As former president George W. Bush prepares to hit the campaign trail in South Carolina on Monday, the chants of “Bush lied, people died” are back. But this time they are not coming from Code Pink protesters; they are coming from Donald Trump.
It turns out the front-runner for the GOP nomination is a 9/11 “truther” who believes Bush knew 9/11 was going to happen but did nothing to stop it. Moreover, Trump says, Bush knew there were no weapons of mass destruction in Iraq but lied to the American people to get us into a Middle East war.
That puts Trump to the left of even Nancy Pelosi. At Saturday’s debate, Trump was asked whether he still felt, as he said in a 2008 interview, that it “would have been a wonderful thing” for Pelosi to “impeach Bush and get him out of office” because “he got us into the war with lies.” Trump refused to disavow his comments, declaring, “You call it whatever you want. I want to tell you. They lied. They said there were weapons of mass destruction, there were none. And they knew there were none” (emphasis added).
This is uninformed left-wing claptrap. Trump’s allegation was definitively refuted by the bipartisan WMD commission led by former senator Chuck Robb (D-Va.) and Judge Laurence Silberman. Silberman has called Trump’s allegation that Bush lied “dangerous,” writing “it is one thing to assert . . . that the Iraq war was ill-advised. It is quite another to make the horrendous charge that President Bush lied to or deceived the American people about the threat from Saddam.”
Trump also repeated his claim that then-CIA Director George Tenet gave Bush “advanced notice” of the 9/11 attacks, but Bush did nothing even though he “did know it [9/11] was coming.” Turning to Jeb Bush on the debate stage, Trump declared, “The World Trade Center came down during your brother’s reign, remember that. That’s not keeping us safe. . . . And George Bush — by the way, George Bush had the chance, also, and he didn’t listen to the advice of his CIA.”
This is the realm of conspiracy theory. In Republican circles, it is heresy. And in normal times, it would be disqualifying for a candidate seeking the GOP presidential nomination.
Unfortunately, these are not normal times. But if there is any state where such rantings should backfire on Trump, it is South Carolina. Jeb Bush may be polling at about 10 percent there, but George W. Bush remains the most popular Republican in the Palmetto State. A poll two months ago found that the former president had 84 percent approval among South Carolina Republicans.

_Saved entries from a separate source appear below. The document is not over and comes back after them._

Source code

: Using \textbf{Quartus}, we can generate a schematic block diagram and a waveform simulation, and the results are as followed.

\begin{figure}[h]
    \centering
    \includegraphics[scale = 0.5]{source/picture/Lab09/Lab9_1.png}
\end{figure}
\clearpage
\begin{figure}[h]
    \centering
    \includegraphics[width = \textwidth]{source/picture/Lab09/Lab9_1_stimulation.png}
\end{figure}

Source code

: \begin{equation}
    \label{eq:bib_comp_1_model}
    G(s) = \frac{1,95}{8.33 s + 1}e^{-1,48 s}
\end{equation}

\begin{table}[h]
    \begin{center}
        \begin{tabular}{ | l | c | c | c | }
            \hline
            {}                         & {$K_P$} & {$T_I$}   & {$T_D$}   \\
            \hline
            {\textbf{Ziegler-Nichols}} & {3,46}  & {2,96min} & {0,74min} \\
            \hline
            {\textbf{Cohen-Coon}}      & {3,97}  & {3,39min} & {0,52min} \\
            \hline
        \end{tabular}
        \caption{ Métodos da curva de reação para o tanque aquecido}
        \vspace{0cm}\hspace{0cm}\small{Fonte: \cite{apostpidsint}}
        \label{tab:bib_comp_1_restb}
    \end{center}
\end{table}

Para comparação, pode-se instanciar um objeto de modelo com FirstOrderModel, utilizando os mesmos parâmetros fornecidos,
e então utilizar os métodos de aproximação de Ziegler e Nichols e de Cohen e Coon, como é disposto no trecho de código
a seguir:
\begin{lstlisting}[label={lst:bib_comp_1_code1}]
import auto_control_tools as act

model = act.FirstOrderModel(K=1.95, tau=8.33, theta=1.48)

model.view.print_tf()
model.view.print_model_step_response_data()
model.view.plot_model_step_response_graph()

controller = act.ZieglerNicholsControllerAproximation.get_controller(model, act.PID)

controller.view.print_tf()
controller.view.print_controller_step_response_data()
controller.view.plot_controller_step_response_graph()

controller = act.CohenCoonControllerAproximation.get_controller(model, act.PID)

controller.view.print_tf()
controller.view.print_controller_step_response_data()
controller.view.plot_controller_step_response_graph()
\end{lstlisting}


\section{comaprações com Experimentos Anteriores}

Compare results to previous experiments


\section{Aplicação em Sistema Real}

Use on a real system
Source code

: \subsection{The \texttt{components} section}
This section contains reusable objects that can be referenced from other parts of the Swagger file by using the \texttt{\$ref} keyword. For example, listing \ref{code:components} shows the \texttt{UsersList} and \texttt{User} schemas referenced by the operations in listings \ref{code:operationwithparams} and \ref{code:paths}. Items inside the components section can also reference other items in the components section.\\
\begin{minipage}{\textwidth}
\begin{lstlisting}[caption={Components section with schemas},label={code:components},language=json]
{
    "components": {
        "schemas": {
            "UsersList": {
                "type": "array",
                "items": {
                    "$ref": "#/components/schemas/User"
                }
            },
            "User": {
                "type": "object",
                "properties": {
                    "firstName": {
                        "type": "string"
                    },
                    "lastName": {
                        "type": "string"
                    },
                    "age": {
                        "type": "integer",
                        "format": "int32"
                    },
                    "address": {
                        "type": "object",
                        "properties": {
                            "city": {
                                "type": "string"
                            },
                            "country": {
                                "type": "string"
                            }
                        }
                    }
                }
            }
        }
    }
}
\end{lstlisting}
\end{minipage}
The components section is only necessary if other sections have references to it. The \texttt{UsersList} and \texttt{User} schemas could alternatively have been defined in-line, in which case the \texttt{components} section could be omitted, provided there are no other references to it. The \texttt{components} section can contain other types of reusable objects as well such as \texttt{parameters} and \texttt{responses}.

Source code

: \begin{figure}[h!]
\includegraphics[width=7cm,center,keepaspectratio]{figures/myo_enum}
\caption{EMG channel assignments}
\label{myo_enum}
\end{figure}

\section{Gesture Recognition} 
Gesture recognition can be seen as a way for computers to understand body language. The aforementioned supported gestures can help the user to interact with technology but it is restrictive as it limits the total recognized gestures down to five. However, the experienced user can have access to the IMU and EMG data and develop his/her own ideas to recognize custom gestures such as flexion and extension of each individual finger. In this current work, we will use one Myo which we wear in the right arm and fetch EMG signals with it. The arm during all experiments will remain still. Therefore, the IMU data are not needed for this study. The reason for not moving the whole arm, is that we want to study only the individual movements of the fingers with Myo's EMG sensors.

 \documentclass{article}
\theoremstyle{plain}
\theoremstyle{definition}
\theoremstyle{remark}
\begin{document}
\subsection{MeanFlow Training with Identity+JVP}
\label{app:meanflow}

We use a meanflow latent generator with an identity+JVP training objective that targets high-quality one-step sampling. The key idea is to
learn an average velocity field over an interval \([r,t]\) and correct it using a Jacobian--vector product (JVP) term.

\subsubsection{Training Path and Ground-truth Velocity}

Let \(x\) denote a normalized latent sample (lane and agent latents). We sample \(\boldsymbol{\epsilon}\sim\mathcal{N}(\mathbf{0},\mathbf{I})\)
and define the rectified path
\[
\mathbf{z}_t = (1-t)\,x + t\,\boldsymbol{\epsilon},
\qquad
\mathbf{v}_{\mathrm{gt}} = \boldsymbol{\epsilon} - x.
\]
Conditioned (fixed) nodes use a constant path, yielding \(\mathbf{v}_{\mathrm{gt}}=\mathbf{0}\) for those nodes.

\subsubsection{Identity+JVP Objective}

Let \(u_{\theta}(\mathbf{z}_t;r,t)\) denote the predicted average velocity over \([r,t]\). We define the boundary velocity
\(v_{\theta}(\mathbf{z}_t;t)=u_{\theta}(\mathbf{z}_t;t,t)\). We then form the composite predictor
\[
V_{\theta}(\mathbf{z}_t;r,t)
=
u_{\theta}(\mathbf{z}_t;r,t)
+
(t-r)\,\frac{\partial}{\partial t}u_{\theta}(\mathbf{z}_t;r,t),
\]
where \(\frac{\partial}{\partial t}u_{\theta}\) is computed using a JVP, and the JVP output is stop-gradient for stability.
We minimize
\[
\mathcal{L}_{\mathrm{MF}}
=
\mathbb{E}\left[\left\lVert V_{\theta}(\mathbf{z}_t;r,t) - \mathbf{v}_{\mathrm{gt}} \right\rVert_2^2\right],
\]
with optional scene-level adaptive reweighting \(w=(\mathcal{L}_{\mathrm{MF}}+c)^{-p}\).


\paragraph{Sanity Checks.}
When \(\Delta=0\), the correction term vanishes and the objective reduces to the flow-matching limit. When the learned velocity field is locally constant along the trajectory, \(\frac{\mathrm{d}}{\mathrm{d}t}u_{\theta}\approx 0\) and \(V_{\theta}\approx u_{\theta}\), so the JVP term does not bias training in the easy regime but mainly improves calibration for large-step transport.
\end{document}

Moreover, President Bush has always had a special bond with our service members and veterans, who stood with him even through the darkest times in Afghanistan and Iraq because they knew he was as committed to victory as they were. So attacking Bush on his conduct of the war on terrorism should not go over well in a state that is home to major military bases such as Parris Island, Shaw Air Force Base, Fort Jackson, Joint Base Charleston and Marine Corps Air Station Beaufort.
There are likely a significant number of Trump supporters in South Carolina who are also George W. Bush supporters. They probably did not appreciate seeing their presidential candidate viciously attack their beloved former president.
This does not mean that Trump supporters offended by his attack on George W. will suddenly rally around Jeb (who had his best debate Saturday and vigorously came to his brother’s defense). The question is: After hearing Trump spout MoveOn.org talking points, is there even a fraction of Trump supporters who will reconsider and take a second look at the rest of the GOP field?
Ted Cruz might well have benefited, but he stood silent during Trump’s anti-George W. Bush harangue. Marco Rubio did not, and he got thunderous applause when he jumped to the former president’s defense, declaring, “The World Trade Center came down because Bill Clinton didn’t kill Osama bin Laden when he had the chance to kill him,” and adding, “I thank God all the time it was George W. Bush in the White House on 9/11 and not Al Gore.”
Will any of this translate into votes? Trump had a 20-point lead in South Carolina going into Saturday’s debate, so it remains to be seen whether he will pay a price. This much is certain: If repeating the left-wing conspiracy theories about 9/11 and Iraq does not hurt Trump in South Carolina, nothing will.